──────── Entries shown

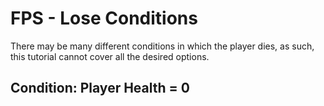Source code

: # FPS - Lose Conditions

There may be many different conditions in which the player dies, as such, this tutorial cannot cover all the desired options.

## Condition: Player Health = 0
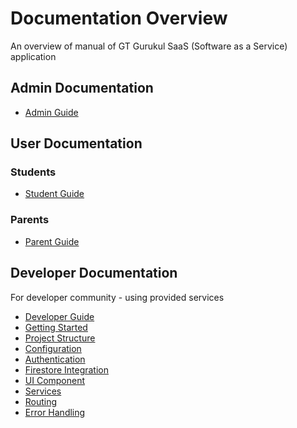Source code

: # Documentation Overview

An overview of manual of GT Gurukul SaaS (Software as a Service) application

## Admin Documentation
- [Admin Guide](admin.md)

## User Documentation
### Students
- [Student Guide](user.md#students)

### Parents
- [Parent Guide](user.md#parents)

## Developer Documentation
For developer community - using provided services

- [Developer Guide](developers.md)
- [Getting Started](dev_getting-started.md)
- [Project Structure](dev_project-structure.md)
- [Configuration](dev_configuration.md)
- [Authentication](dev_authentication.md)
- [Firestore Integration](dev_firestore-integration.md)
- [UI Component](dev_UI-components.md)
- [Services](dev_services.md)
- [Routing](dev_routing.md)
- [Error Handling](dev_error-handling.md)

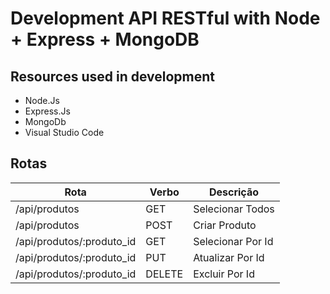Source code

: # Development API RESTful with Node + Express + MongoDB

## Resources used in development

- Node.Js
- Express.Js
- MongoDb
- Visual Studio Code

## Rotas

Rota                        | Verbo   | Descrição   
---------                   | ------  | ---------
/api/produtos               | GET     | Selecionar Todos
/api/produtos               | POST    | Criar Produto
/api/produtos/:produto_id   | GET     | Selecionar Por Id
/api/produtos/:produto_id	| PUT     | Atualizar Por Id
/api/produtos/:produto_id	| DELETE  | Excluir Por Id

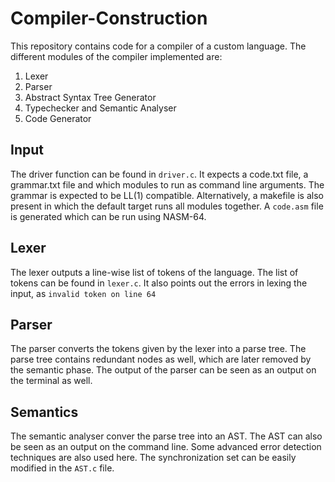 # Compiler-Construction


This repository contains code for a compiler of a custom language. The different modules of the compiler implemented are: 

1. Lexer
2. Parser
3. Abstract Syntax Tree Generator
4. Typechecker and Semantic Analyser
5. Code Generator

## Input
The driver function can be found in `driver.c`. It expects a code.txt file, a grammar.txt file and which modules to run as command line arguments. The grammar is expected to be LL(1) compatible. Alternatively, a makefile is also present in which the default target runs all modules together. A `code.asm` file is generated which can be run using NASM-64. 

## Lexer
The lexer outputs a line-wise list of tokens of the language. The list of tokens can be found in `lexer.c`. It also points out the errors in lexing the input, as `invalid token on line 64`

## Parser
The parser converts the tokens given by the lexer into a parse tree. The parse tree contains redundant nodes as well, which are later removed by the semantic phase. The output of the parser can be seen as an output on the terminal as well. 

## Semantics
The semantic analyser conver the parse tree into an AST. The AST can also be seen as an output on the command line. Some advanced error detection techniques are also used here. The synchronization set can be easily modified in the `AST.c` file. 

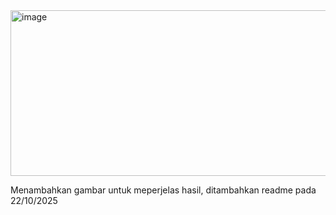 <img width="612" height="265" alt="image" src="https://github.com/user-attachments/assets/5ce586a1-3c24-4fbe-8a1e-8fc846ba27f3" />


Menambahkan gambar untuk meperjelas hasil, ditambahkan readme pada 22/10/2025
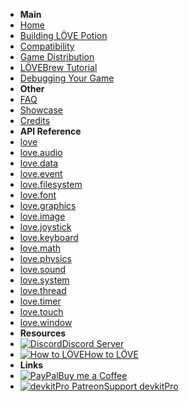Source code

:* **Main**
* [Home](/)
* [Building LÖVE Potion](building)
* [Compatibility](compatibility)
* [Game Distribution](packaging)
* [LÖVEBrew Tutorial](lovebrew)
* [Debugging Your Game](nestlink)
* **Other**
* [FAQ](faq)
* [Showcase](showcase)
* [Credits](credits)
* **API Reference**
* [love](api/love)
* [love.audio](api/audio)
* [love.data](https://love2d.org/wiki/love.data)
* [love.event](https://love2d.org/wiki/love.event)
* [love.filesystem](api/filesystem)
* [love.font](api/font)
* [love.graphics](api/graphics)
* [love.image](https://love2d.org/wiki/love.image)
* [love.joystick](api/joystick)
* [love.keyboard](api/keyboard)
* [love.math](api/math)
* [love.physics](https://love2d.org/wiki/love.physics)
* [love.sound](api/sound)
* [love.system](api/system)
* [love.thread](https://love2d.org/wiki/love.thread)
* [love.timer](https://love2d.org/wiki/love.timer)
* [love.touch](https://love2d.org/wiki/love.touch)
* [love.window](api/window)
* **Resources**
* [![Discord](https://icongr.am/simple/discord.svg?colored&size=16)Discord Server](https://discord.gg/ggbKkhc)
* [![How to LÖVE](https://icongr.am/simple/readthedocs.svg?colored&size=16)How to LÖVE](https://sheepolution.com/learn/book/contents)
* **Links**
* [![PayPal](https://icongr.am/simple/buymeacoffee.svg?colored&size=16)Buy me a Coffee](https://paypal.me/TurtleP)
* [![devkitPro Patreon](https://icongr.am/simple/patreon.svg?colored&size=16)Support devkitPro](https://www.patreon.com/devkitPro)
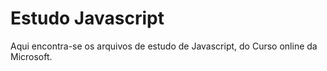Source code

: # Estudo Javascript

Aqui encontra-se os arquivos de estudo de Javascript, do Curso online da Microsoft.
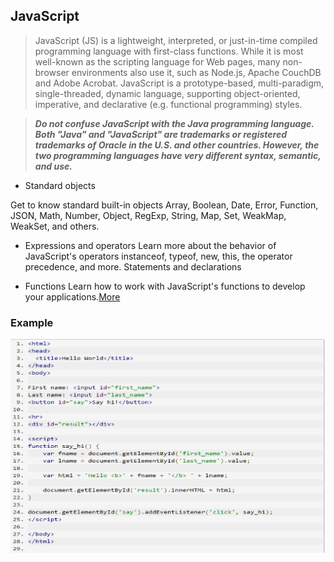 ## JavaScript

> JavaScript (JS) is a lightweight, interpreted, or just-in-time compiled programming language with first-class functions. While it is most well-known as the scripting language for Web pages, many non-browser environments also use it, such as Node.js, Apache CouchDB and Adobe Acrobat. JavaScript is a prototype-based, multi-paradigm, single-threaded, dynamic language, supporting object-oriented, imperative, and declarative (e.g. functional programming) styles.

 > ***Do not confuse JavaScript with the Java programming language. Both "Java" and "JavaScript" are trademarks or registered trademarks of Oracle in the U.S. and other countries. However, the two programming languages have very different syntax, semantic, and use.***


 * Standard objects

 Get to know standard built-in objects Array, Boolean, Date, Error, Function, JSON, Math, Number, Object, RegExp, String, Map, Set, WeakMap, WeakSet, and others.

 * Expressions and operators
 Learn more about the behavior of JavaScript's operators instanceof, typeof, new, this, the operator precedence, and more.
Statements and declarations

* Functions
Learn how to work with JavaScript's functions to develop your applications.[More](https://developer.mozilla.org/en-US/docs/Web/JavaScript/Reference/Functions)

### Example

![EX](jsread06.jpg)
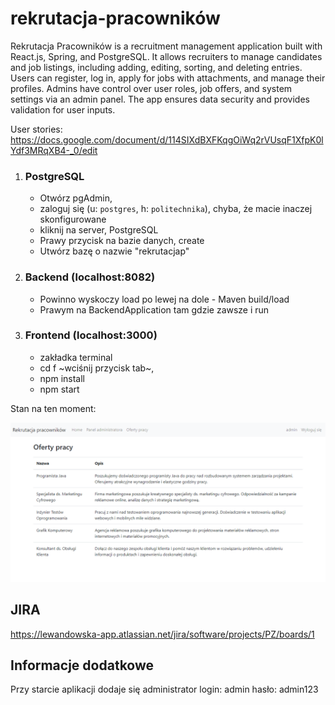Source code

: # rekrutacja-pracowników

Rekrutacja Pracowników is a recruitment management application built with React.js, Spring, and PostgreSQL. It allows recruiters to manage candidates and job listings, including adding, editing, sorting, and deleting entries. Users can register, log in, apply for jobs with attachments, and manage their profiles. Admins have control over user roles, job offers, and system settings via an admin panel. The app ensures data security and provides validation for user inputs.

User stories:
https://docs.google.com/document/d/114SIXdBXFKqgOiWq2rVUsqF1XfpK0lYdf3MRqXB4-_0/edit

1. ### PostgreSQL
   - Otwórz pgAdmin,
   - zaloguj się (u: ``postgres``, h: ``politechnika``), chyba, że macie inaczej skonfigurowane
   - kliknij na server, PostgreSQL
   - Prawy przycisk na bazie danych, create
   - Utwórz bazę o nazwie "rekrutacjap"
2. ### Backend (localhost:8082)
   - Powinno wyskoczy load po lewej na dole - Maven build/load
   - Prawym na BackendApplication tam gdzie zawsze i run
3. ### Frontend (localhost:3000)
   - zakładka terminal
   - cd f ~wciśnij przycisk tab~,
   - npm install 
   - npm start

Stan na ten moment:

![img.png](img.png)

## JIRA

https://lewandowska-app.atlassian.net/jira/software/projects/PZ/boards/1

## Informacje dodatkowe

Przy starcie aplikacji dodaje się administrator 
login: admin
hasło: admin123
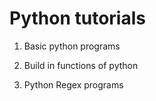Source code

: # Python tutorials

1.  Basic python programs 

2. Build in functions of python

3. Python Regex programs
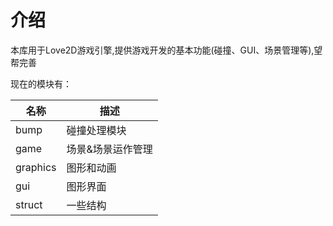 # 介绍

本库用于Love2D游戏引擎,提供游戏开发的基本功能(碰撞、GUI、场景管理等),望帮完善

现在的模块有：

| 名称     | 描述              |
| -------- | ----------------- |
| bump     | 碰撞处理模块      |
| game     | 场景&场景运作管理 |
| graphics | 图形和动画        |
| gui      | 图形界面          |
| struct   | 一些结构          |

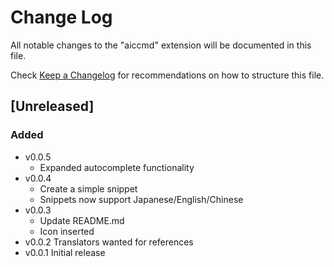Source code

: # Change Log

All notable changes to the "aiccmd" extension will be documented in this file.

Check [Keep a Changelog](http://keepachangelog.com/) for recommendations on how to structure this file.

## [Unreleased]

### Added
- v0.0.5
    * Expanded autocomplete functionality
- v0.0.4
    * Create a simple snippet
    * Snippets now support Japanese/English/Chinese
- v0.0.3 
    * Update README.md
    * Icon inserted
- v0.0.2 Translators wanted for references
- v0.0.1 Initial release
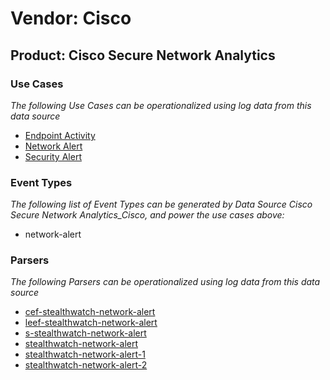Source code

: Vendor: Cisco
=============
Product: Cisco Secure Network Analytics
---------------------------------------

### Use Cases

_The following Use Cases can be operationalized using log data from this data source_

* [Endpoint Activity](../UseCases/usecase_endpoint_activity.md)
* [Network Alert](../UseCases/usecase_network_alert.md)
* [Security Alert](../UseCases/usecase_security_alert.md)


### Event Types

_The following list of Event Types can be generated by Data Source Cisco Secure Network Analytics_Cisco, and power the use cases above:_

- network-alert


### Parsers

_The following Parsers can be operationalized using log data from this data source_

* [cef-stealthwatch-network-alert](../Parsers/parserContent_cef-stealthwatch-network-alert.md)
* [leef-stealthwatch-network-alert](../Parsers/parserContent_leef-stealthwatch-network-alert.md)
* [s-stealthwatch-network-alert](../Parsers/parserContent_s-stealthwatch-network-alert.md)
* [stealthwatch-network-alert](../Parsers/parserContent_stealthwatch-network-alert.md)
* [stealthwatch-network-alert-1](../Parsers/parserContent_stealthwatch-network-alert-1.md)
* [stealthwatch-network-alert-2](../Parsers/parserContent_stealthwatch-network-alert-2.md)
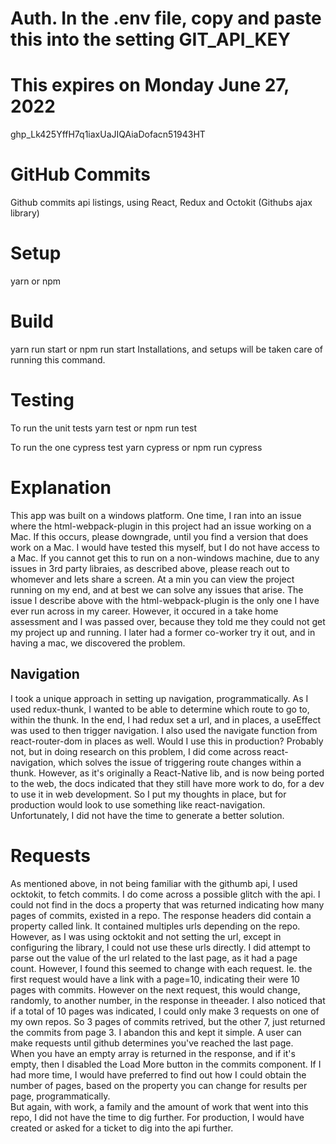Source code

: # Auth. In the .env file, copy and paste this into the setting GIT_API_KEY

# This expires on Monday June 27, 2022

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

# GitHub Commits

Github commits api listings, using React, Redux and Octokit (Githubs ajax library)

# Setup

yarn or npm

# Build

yarn run start or npm run start
Installations, and setups will be taken care of running this command.

# Testing

To run the unit tests yarn test or npm run test

To run the one cypress test yarn cypress or npm run cypress

# Explanation

This app was built on a windows platform. One time, I ran into an issue where the html-webpack-plugin in this project
had an issue working on a Mac.
If this occurs, please downgrade, until you find a version that does work on a Mac.
I would have tested this myself, but I do not have access to a Mac.
If you cannot get this to run on a non-windows machine, due to any issues in 3rd party libraies, as described above,
please reach out to whomever and lets share a screen. At a min you can view the project running on my end, and at best
we can solve any issues that arise.
The issue I describe above with the html-webpack-plugin is the only one I have ever run across in my career.
However, it occured in a take home assessment and I was passed over, because they told me they could not get
my project up and running.
I later had a former co-worker try it out, and in having a mac, we discovered the problem.

## Navigation

I took a unique approach in setting up navigation, programmatically.
As I used redux-thunk, I wanted to be able to determine which route to go to, within the thunk.
In the end, I had redux set a url, and in places, a useEffect was used to then trigger navigation.
I also used the navigate function from react-router-dom in places as well.
Would I use this in production?
Probably not, but in doing research on this problem, I did come across react-navigation, which solves the issue of triggering route changes within a thunk. However, as it's originally a React-Native lib, and is now being ported to the web, the docs indicated that they still have more work to do, for a dev to use it in web development.
So I put my thoughts in place, but for production would look to use something like react-navigation.
Unfortunately, I did not have the time to generate a better solution.

# Requests

As mentioned above, in not being familiar with the githumb api, I used ocktokit, to fetch commits.
I do come across a possible glitch with the api. I could not find in the docs a property that was returned indicating how many pages of commits, existed in a repo. The response headers did contain a property called link.
It contained multiples urls depending on the repo. However, as I was using ocktokit and not setting the url, except in configuring the library, I could not use these urls directly.
I did attempt to parse out the value of the url related to the last page, as it had a page count.
However, I found this seemed to change with each request. Ie. the first request would have a link with a page=10, indicating their were 10 pages with commits. However on the next request, this would change, randomly, to another number, in the response in theeader.
I also noticed that if a total of 10 pages was indicated, I could only make 3 requests on one of my own repos.
So 3 pages of commits retrived, but the other 7, just returned the commits from page 3.
I abandon this and kept it simple.
A user can make requests until github determines you've reached the last page.  
When you have an empty array is returned in the response, and if it's empty, then I disabled the Load More button in the commits component.
If I had more time, I would have preferred to find out how I could obtain the number of pages, based on the property you can change for results per page, programmatically.  
But again, with work, a family and the amount of work that went into this repo, I did not have the time to dig further.
For production, I would have created or asked for a ticket to dig into the api further.
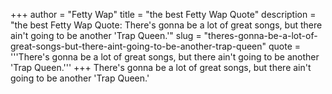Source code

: +++
author = "Fetty Wap"
title = "the best Fetty Wap Quote"
description = "the best Fetty Wap Quote: There's gonna be a lot of great songs, but there ain't going to be another 'Trap Queen.'"
slug = "theres-gonna-be-a-lot-of-great-songs-but-there-aint-going-to-be-another-trap-queen"
quote = '''There's gonna be a lot of great songs, but there ain't going to be another 'Trap Queen.'''
+++
There's gonna be a lot of great songs, but there ain't going to be another 'Trap Queen.'

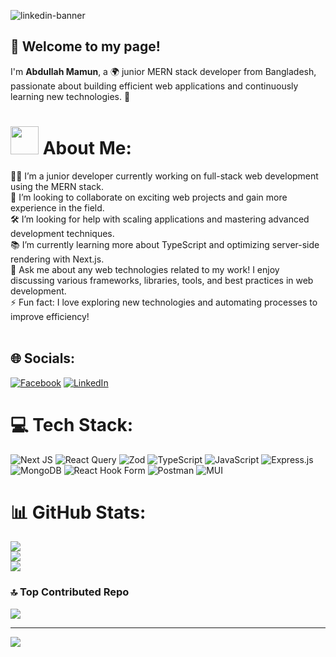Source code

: ![linkedin-banner](https://github.com/user-attachments/assets/f66b2761-d7c2-4611-bff2-02fa6ae0a8dd)
<br/>
<h2>👋 Welcome to my page!</h2>
<p>I'm <strong>Abdullah Mamun</strong>, a 🌍 junior MERN stack developer from Bangladesh, passionate about building efficient web applications and continuously learning new technologies. 🚀</p>


# <img src="https://github.com/TheDudeThatCode/TheDudeThatCode/blob/master/Assets/Developer.gif" width="45" /> About Me:

👨‍💻 I’m a junior developer currently working on full-stack web development using the MERN stack.<br>🤝 I’m looking to collaborate on exciting web projects and gain more experience in the field.<br>🛠️ I’m looking for help with scaling applications and mastering advanced development techniques.<br>📚 I’m currently learning more about TypeScript and optimizing server-side rendering with Next.js.<br>💬 Ask me about any web technologies related to my work! I enjoy discussing various frameworks, libraries, tools, and best practices in web development.<br>⚡ Fun fact: I love exploring new technologies and automating processes to improve efficiency!<br><br>


## 🌐 Socials:
[![Facebook](https://img.shields.io/badge/Facebook-%231877F2.svg?logo=Facebook&logoColor=white)](https://facebook.com/abdullah-mamun-0110/) [![LinkedIn](https://img.shields.io/badge/LinkedIn-%230077B5.svg?logo=linkedin&logoColor=white)](https://linkedin.com/in/abdullah-mamun-0110) 

# 💻 Tech Stack:
![Next JS](https://img.shields.io/badge/Next-black?style=for-the-badge&logo=next.js&logoColor=white) ![React Query](https://img.shields.io/badge/-React%20Query-FF4154?style=for-the-badge&logo=react%20query&logoColor=white) ![Zod](https://img.shields.io/badge/zod-%233068b7.svg?style=for-the-badge&logo=zod&logoColor=white)  ![TypeScript](https://img.shields.io/badge/typescript-%23007ACC.svg?style=for-the-badge&logo=typescript&logoColor=white) ![JavaScript](https://img.shields.io/badge/javascript-%23323330.svg?style=for-the-badge&logo=javascript&logoColor=%23F7DF1E)  ![Express.js](https://img.shields.io/badge/express.js-%23404d59.svg?style=for-the-badge&logo=express&logoColor=%2361DAFB) ![MongoDB](https://img.shields.io/badge/MongoDB-%234ea94b.svg?style=for-the-badge&logo=mongodb&logoColor=white) ![React Hook Form](https://img.shields.io/badge/React%20Hook%20Form-%23EC5990.svg?style=for-the-badge&logo=reacthookform&logoColor=white) ![Postman](https://img.shields.io/badge/Postman-FF6C37?style=for-the-badge&logo=postman&logoColor=white) ![MUI](https://img.shields.io/badge/MUI-%230081CB.svg?style=for-the-badge&logo=mui&logoColor=white) 
# 📊 GitHub Stats:
![](https://github-readme-stats.vercel.app/api?username=abdullahMamun01&theme=dark&hide_border=false&include_all_commits=false&count_private=true)<br/>
![](https://github-readme-streak-stats.herokuapp.com/?user=abdullahMamun01&theme=dark&hide_border=false)<br/>
![](https://github-readme-stats.vercel.app/api/top-langs/?username=abdullahMamun01&theme=dark&hide_border=false&include_all_commits=false&count_private=true&layout=compact)

### 🔝 Top Contributed Repo
![](https://github-contributor-stats.vercel.app/api?username=abdullahMamun01&limit=5&theme=dark&combine_all_yearly_contributions=true)

---
[![](https://visitcount.itsvg.in/api?id=abdullahMamun01&icon=0&color=0)](https://visitcount.itsvg.in)

<!-- Proudly created with GPRM ( https://gprm.itsvg.in ) -->
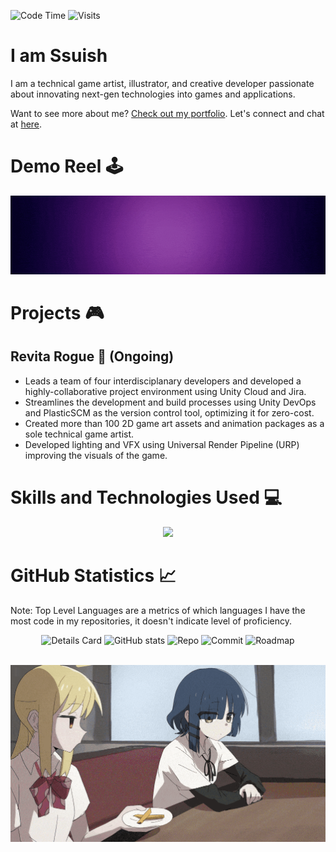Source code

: 
<div class="header">
 
 ![Code Time](http://img.shields.io/badge/Code%20Time-61%20hrs%2058%20mins-blue)
 ![Visits](http://img.shields.io/badge/Profile%20Views-5-blue)
 <!-- [![My Holopin badges](https://holopin.me/ssuish)](https://holopin.io/@ssuish) -->
 <h1>I am Ssuish</h1>
 <p class="aboutme">
  I am a technical game artist, illustrator, and creative developer passionate about innovating next-gen technologies into games and applications. 
 </p>
 <p class="contacts">
  Want to see more about me? <a href="" target="_blank">Check out my portfolio</a>. Let's connect and chat at <a href="" targer="_blank">here</a>.
 </p>  
</div>

<div class="showcase">
 <h1>Demo Reel 🕹️</h1>
 <img src="assets/ssuish demo reel NA ver.gif">
</div>

<div class="projects">
 <h1>Projects 🎮</h1>
 <h2>Revita Rogue 🌵 (Ongoing)</h2>
 <ul>
  <li>Leads a team of four interdisciplanary developers and developed a highly-collaborative project environment using Unity Cloud and Jira.</li>
  <li>Streamlines the development and build processes using Unity DevOps and PlasticSCM as the version control tool, optimizing it for zero-cost.</li>
  <li>Created more than 100 2D game art assets and animation packages as a sole technical game artist. </li> 
  <li>Developed lighting and VFX using Universal Render Pipeline (URP) improving the visuals of the game.</li>
 </ul>
</div>

<h1>Skills and Technologies Used 💻</h1>
<div class="techstack" align=center>
 <a href="https://skillicons.dev">
    <img src="https://skillicons.dev/icons?i=cs,cpp,python,html,css,js,bootstrap,vue,unity,unreal,git,github,net,figma,photoshop,illustrator,aftereffects,blender&perline=6" />
 </a> 
</div>

<h1>GitHub Statistics 📈</h1>
 <p>Note: Top Level Languages are a metrics of which languages I have the most code in my repositories, it doesn't indicate level of proficiency.</p>
 <div align="center">
 
 ![Details Card](http://github-profile-summary-cards.vercel.app/api/cards/profile-details?username=ssuish&theme=tokyonight)
 ![GitHub stats](https://github-readme-stats.vercel.app/api?username=ssuish&count_private=true&theme=tokyonight&show_icons=true)
 ![Repo](http://github-profile-summary-cards.vercel.app/api/cards/repos-per-language?username=ssuish&theme=tokyonight&exclude=shell,bash)
 ![Commit](http://github-profile-summary-cards.vercel.app/api/cards/most-commit-language?username=ssuish&theme=tokyonight&exclude=shell,bash)
 ![Roadmap](https://roadmap.sh/card/tall/668fa73f7d03d0bb6dbd3883?variant=dark)
 </div>

<div align=center>
 <br>
 <img src="assets/nijika-ijichi-ijichi-nijika.gif" height="50%" width="100%">
</div>
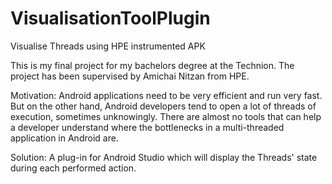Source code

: # VisualisationToolPlugin
Visualise Threads using HPE instrumented APK

This is my final project for my bachelors degree at the Technion.
The project has been supervised by Amichai Nitzan from HPE.

Motivation:
Android applications need to be very efficient and run very fast. But on the other hand, Android developers tend to open a lot of threads of execution, sometimes unknowingly.
There are almost no tools that can help a developer understand where the bottlenecks in a multi-threaded application in Android are.

Solution:
A plug-in for Android Studio which will display the Threads' state during each performed action.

────────────────

Your goal: Copy every line exactly, from the opening line of the entries down to the line holding "- [Parent Guide](user.md#parents)", and keep the pictures out.

Exercise result:
Source code

: # FPS - Lose Conditions

There may be many different conditions in which the player dies, as such, this tutorial cannot cover all the desired options.

## Condition: Player Health = 0
Source code

: # Documentation Overview

An overview of manual of GT Gurukul SaaS (Software as a Service) application

## Admin Documentation
- [Admin Guide](admin.md)

## User Documentation
### Students
- [Student Guide](user.md#students)

### Parents
- [Parent Guide](user.md#parents)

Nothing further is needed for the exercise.